Tom & Jean Heffernan
Traditionally, chefs serve sorbet, a fruity, icy concoction, to cleanse a diner’s palette between strong courses. In this way, the flavors of prior courses do not affect those yet to come.
We decided to use a similar idea on ourselves. We had been living in the downtown area of a major Midwest city. We had excellent careers with good income; we owned a grand house, with a magnificent view. We enjoyed our work and our lives.
Yet, as good as it was, to continue would be more of the same. Life is too abundant to settle for only that. We wanted to pursue something new and different, without knowing what it could or would be. To find it, we resolved to cleanse our entire being of the first strong course of our lives.
Thus, in 2006, we quit our work, sold our home, cars and nearly all (99%) of our possessions and moved to a remote village of 30 people in the middle of the Aleutian Island chain in Alaska.
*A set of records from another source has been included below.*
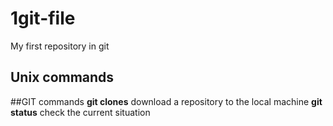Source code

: # 1git-file
My first repository in git 
## Unix commands


##GIT commands
**git clones** download a repository to the local machine 
**git status** check the current situation 
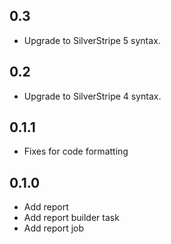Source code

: ## 0.3

* Upgrade to SilverStripe 5 syntax.
## 0.2

* Upgrade to SilverStripe 4 syntax.

## 0.1.1

* Fixes for code formatting

## 0.1.0

* Add report
* Add report builder task
* Add report job

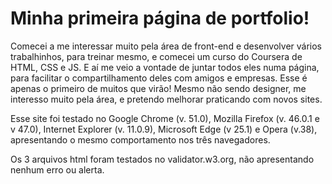 # Minha primeira página de portfolio!

Comecei a me interessar muito pela área de front-end e desenvolver vários trabalhinhos, para treinar mesmo, e comecei um curso 
do Coursera de HTML, CSS e JS. E aí me veio a vontade de juntar todos eles numa página, para facilitar o compartilhamento deles com 
amigos e empresas. Esse é apenas o primeiro de muitos que virão! Mesmo não sendo designer, me interesso muito pela área, e pretendo
melhorar praticando com novos sites. 

Esse site foi testado no Google Chrome (v. 51.0), Mozilla Firefox (v. 46.0.1 e v 47.0), Internet Explorer (v. 11.0.9), Microsoft 
Edge (v 25.1) e Opera (v.38), apresentando o mesmo comportamento nos três navegadores.

Os 3 arquivos html foram testados no validator.w3.org, não apresentando nenhum erro ou alerta.

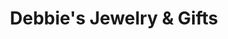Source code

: ---
title: "Debbie's Jewelry & Gifts"
url: /castell-newydd-emlyn-newcastle-emlyn/debbies-jewelry-and-gifts/
shop: jewelry
---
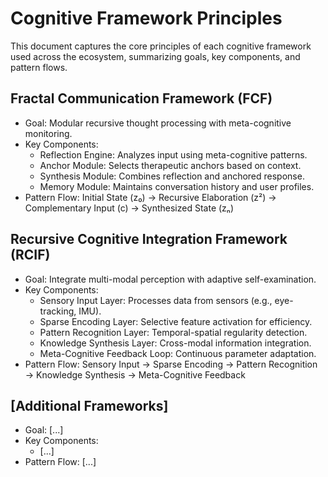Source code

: # Cognitive Framework Principles

This document captures the core principles of each cognitive framework used across the ecosystem, summarizing goals, key components, and pattern flows.

## Fractal Communication Framework (FCF)
- Goal: Modular recursive thought processing with meta-cognitive monitoring.
- Key Components:
  - Reflection Engine: Analyzes input using meta-cognitive patterns.
  - Anchor Module: Selects therapeutic anchors based on context.
  - Synthesis Module: Combines reflection and anchored response.
  - Memory Module: Maintains conversation history and user profiles.
- Pattern Flow: Initial State (z₀) → Recursive Elaboration (z²) → Complementary Input (c) → Synthesized State (zₙ)

## Recursive Cognitive Integration Framework (RCIF)
- Goal: Integrate multi-modal perception with adaptive self-examination.
- Key Components:
  - Sensory Input Layer: Processes data from sensors (e.g., eye-tracking, IMU).
  - Sparse Encoding Layer: Selective feature activation for efficiency.
  - Pattern Recognition Layer: Temporal-spatial regularity detection.
  - Knowledge Synthesis Layer: Cross-modal information integration.
  - Meta-Cognitive Feedback Loop: Continuous parameter adaptation.
- Pattern Flow: Sensory Input → Sparse Encoding → Pattern Recognition → Knowledge Synthesis → Meta-Cognitive Feedback

## [Additional Frameworks]
- Goal: [...]
- Key Components:
  - [...]
- Pattern Flow: [...] 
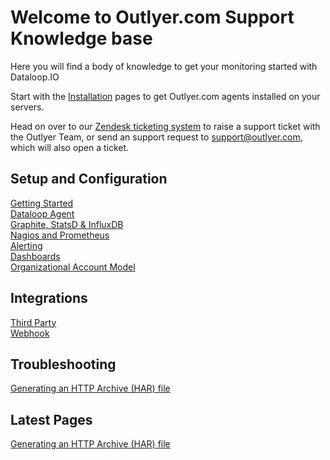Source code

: # Welcome to Outlyer.com Support Knowledge base

Here you will find a body of knowledge to get your monitoring started with Dataloop.IO

Start with the [Installation](/agent/) pages to get Outlyer.com agents installed on your servers.

Head on over to our [Zendesk ticketing system](https://outlyer.zendesk.com/hc/en-gb/requests/new) to raise a support ticket with the Outlyer Team, or send an support request to <support@outlyer.com>, which will also open a ticket.



## Setup and Configuration

[Getting Started](/getting_started/)  
[Dataloop Agent](/agent/)  
[Graphite, StatsD & InfluxDB](/endpoints/)  
[Nagios and Prometheus](/nagios/)  
[Alerting](/alerting/)  
[Dashboards](/dashboards)  
[Organizational Account Model](/account_model)  


## Integrations

[Third Party](/integrations/thirdparty/)  
[Webhook](/integrations/webhook/)


## Troubleshooting

[Generating an HTTP Archive (HAR) file](/troubleshooting/har_archive/)



## Latest Pages

[Generating an HTTP Archive (HAR) file](/troubleshooting/har_archive/)
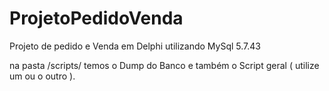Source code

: # ProjetoPedidoVenda

Projeto de pedido e Venda em Delphi utilizando MySql 5.7.43

na pasta /scripts/ temos o Dump do Banco e também o Script geral ( utilize um ou o outro ).
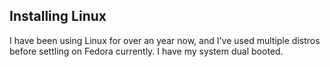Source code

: ## Installing Linux

I have been using Linux for over an year now, and I've used multiple distros before settling on Fedora currently. I have my system dual booted.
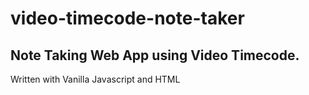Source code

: # video-timecode-note-taker
## Note Taking Web App using Video Timecode.  
Written with Vanilla Javascript and HTML
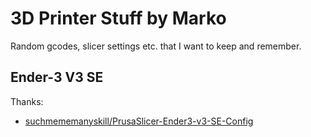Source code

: # 3D Printer Stuff by Marko

Random gcodes, slicer settings etc. that I want to keep and remember.

## Ender-3 V3 SE

Thanks:
- [suchmememanyskill/PrusaSlicer-Ender3-v3-SE-Config](https://github.com/suchmememanyskill/PrusaSlicer-Ender3-v3-SE-Config)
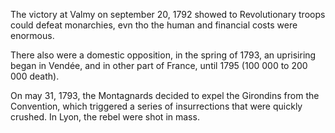 The victory at Valmy on september 20, 1792 showed to Revolutionary troops could defeat monarchies, evn tho the human and financial costs were enormous.

There also were a domestic opposition, in the spring of 1793, an uprisiring began in Vendée, and in other part of France, until 1795 (100 000 to 200 000 death).

On may 31, 1793, the Montagnards decided to expel the Girondins from the Convention, which triggered a series of insurrections that were quickly crushed. In Lyon, the rebel were shot in mass.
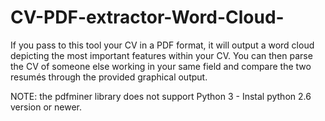 # CV-PDF-extractor-Word-Cloud-
If you pass to this tool your CV in a PDF format, it will output a word cloud depicting the most important features within your CV. You can then parse the CV of someone else working in your same field and compare the two resumés through the provided graphical output.

NOTE: the pdfminer library does not support Python 3 - Instal python 2.6 version or newer.
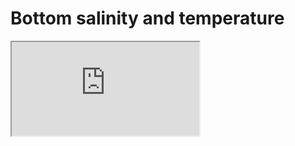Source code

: # Bottom salinity and temperature 
<div style="width:60vw">
<div class="shiny">
  <iframe class="responsive-iframe" src="https://renc.osn.xsede.org/ees210015-bucket01/img/video/mb_salt_temp_3d.mp4"></iframe>
</div>
</div>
We were separated from the village by 3 miles of frigid, mostly rough, water. We didn’t venture there often. In a typical month, we spent no more than 3 hours with other people. Essentially, we were alone in the wilderness. We had rudimentary daily chores and periodic menial work but, for the most part, we spent our time staying safe, walking, talking, thinking, reading and just being.
It took us 9 months to cleanse and to illuminate our next course. There was no epiphany. We relinquished the past and ceased trying to define the future very slowly. Yet, by focusing only on our immediate circumstances, it occurred. We exposed a need to express our creativity, optimism, and passion for beauty in an artistic way. And the isolation, it made us realize that we wanted to celebrate people.
Six months more at a different secluded place enabled us to invent the how to our what and why. Using metals, paints and mirrors we began to produce beautiful artwork that is, at once, filled with color and light and people.